A partir de los noventa, y por efecto del ingreso de la República Dominicana a la Organización Mundial de Comercio (OMC), solo algunas leyes han atendido a priori, los riesgos de los efectos nocivos del monopolio; también a través de regulación de incentivo, se atiende a la situacion, en ciertos contratos de concesión que gobiernan monopolios naturales. Sin embargo, la reforma constitucional de 2010, mantuvo la excepción para establecer monopolios en provecho del Estado, heredada desde 1960, pese a ser la segunda, luego de la Constitución de 1963, en declarar la libre y leal competencia como derecho fundamental.
El Estado dominicano, ha dejado de ser empresario, salvo en algunos rubros, donde todavía mantiene participación mixta. Pero tiene importantes facultades para otorgar, a través de contratos de concesión, derechos de explotación. Es además, el agente económico que más se beneficia de la subcontratación de toda la economía. Desde el diseño y negociación de tales licitaciones y concesiones, es preciso restringir el poder de mercado que pueden derivar sus beneficiarios.
En mi opinión, la excepción que permite los monopolios "en provecho" del Estado es un desvío ilegítimo de la teoría general de precios monopolísticos y debe ser eliminada; es contraria a los principios de proporcionalidad e igualdad y al propia razón jurídico-económica que prohíbe los monopolios.
En tanto, la regulación de todo contrato de concesión, por ley adjetiva y/o en su propio cuerpo normativo, debe integrar elementos claves de la teoría económica. Lo mismo las licitaciones públicas organizadas para su adjudicación. Una concesión o licitación donde no estén anticipadas y controladas las distorsiones sobre precios y otras condiciones de prestación, que se facilitan a todo aquel con poder monopolístico o poder de mercado, es contraria al interés público y social.
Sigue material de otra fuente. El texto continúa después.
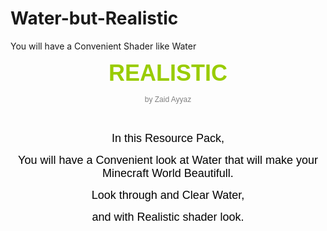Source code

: # Water-but-Realistic
You will have a Convenient Shader like Water

<p style="text-align: center;"><span style="font-size: 36px; color: #99cc00;"><span style="font-family: verdana, geneva, sans-serif;"><strong>REALISTIC</strong></span></span></p>
<p style="text-align: center;"><span style="font-size: 12px; color: #808080; font-family: verdana, geneva, sans-serif;">by Zaid Ayyaz</span></p>
<p style="text-align: center;">&nbsp;</p>
<p style="text-align: center;"><span style="font-size: 18px; color: #000000; font-family: verdana, geneva, sans-serif;">In this Resource Pack,</span></p>
<p style="text-align: center;"><span style="font-size: 18px; color: #000000; font-family: verdana, geneva, sans-serif;">You will have a Convenient look at Water that will make your Minecraft World Beautifull.</span></p>
<p style="text-align: center;"><span style="font-size: 18px; color: #000000; font-family: verdana, geneva, sans-serif;">Look through and Clear Water,</span></p>
<p style="text-align: center;"><span style="font-size: 18px; color: #000000; font-family: verdana, geneva, sans-serif;">and with Realistic shader look.</span></p>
Conforme explica el Jean Tirole, premio nobel de economía en 2014, en su obra, "La Teoría de la Organización Industrial", es preciso regular la prestación del monopolio, de modo que estén prohibidas las fijaciones de precios por encima del costo marginal, y eliminar el peso muerto en detrimento del bienestar de la sociedad, así como, a establecer criterios objetivos para posibles segmentaciones, antes de sus posibles efectos nocivos.
La rentabilidad del monopolio no siempre debe tomarse como expresión de bienestar, explica el autor. Es posible que haya despilfarro en desmedro del beneficio social. Si una explotación es licitada y concesionada, sin el debido tratamiento de estos elementos, su constitucionalidad está comprometida. La autoridad delegada, habrá desviado la función económica del Estado, al prohibir los monopolios.
Los regímenes constitucional y administrativo dominicanos, deben anticipar su entendido sobre los elementos que configuran el poder de mercado del Estado-empresario, sus concesionarios y contratistas. Las posibles distorsiones en el precio, en los costos y conductas destinadas a procurar rentabilidad, de esos agentes económicos, deben ser objeto de regulación ex-ante. Asimismo, el derecho público-económico dominicano, necesita administrar criterios de examen respecto de las ventajas, estrictamente técnicas, que la teoría económica reconoce al monopolio, tales como la duplicación antieconómica de costos fijos, en investigación y desarrollo, entre otros.
La prohibición del monopolio y su excepción, tal cual se declaran en la Constitución, sin estar acompañados de criterios técnico-jurídicos derivados de la teoría económica, son un falso paradigma. Una literalidad histórica, bien intencionada, en lo que respecta a la prohibición general, pero que no ha gozado como ocurrió en otras jurisdicciones, de una evolución en las reformas constitucionales, en la jurisprudencia o legislación, que les dieran alcance y correcto sentido.
La función económica del Estado, respecto de la cuestión de monopolio, reside en prevenir y corregir las distorsiones al poder ejercido abusivamente y admitirla cuando queden demostrados sus beneficios sociales. La ventaja que la Constitución ofrece al Estado, resulta contraria al interés público y social.
Para verlo, no es necesario, aunque seduzca, declararse nihilista, como el bien recordado Peix Pellerano. Basta cuestionarse la razonabilidad económica y por ende, democrática, de la norma. Negar, como enseñaba el magnifico autor, la sustancia esa verdad sistemática, porque carece de ella.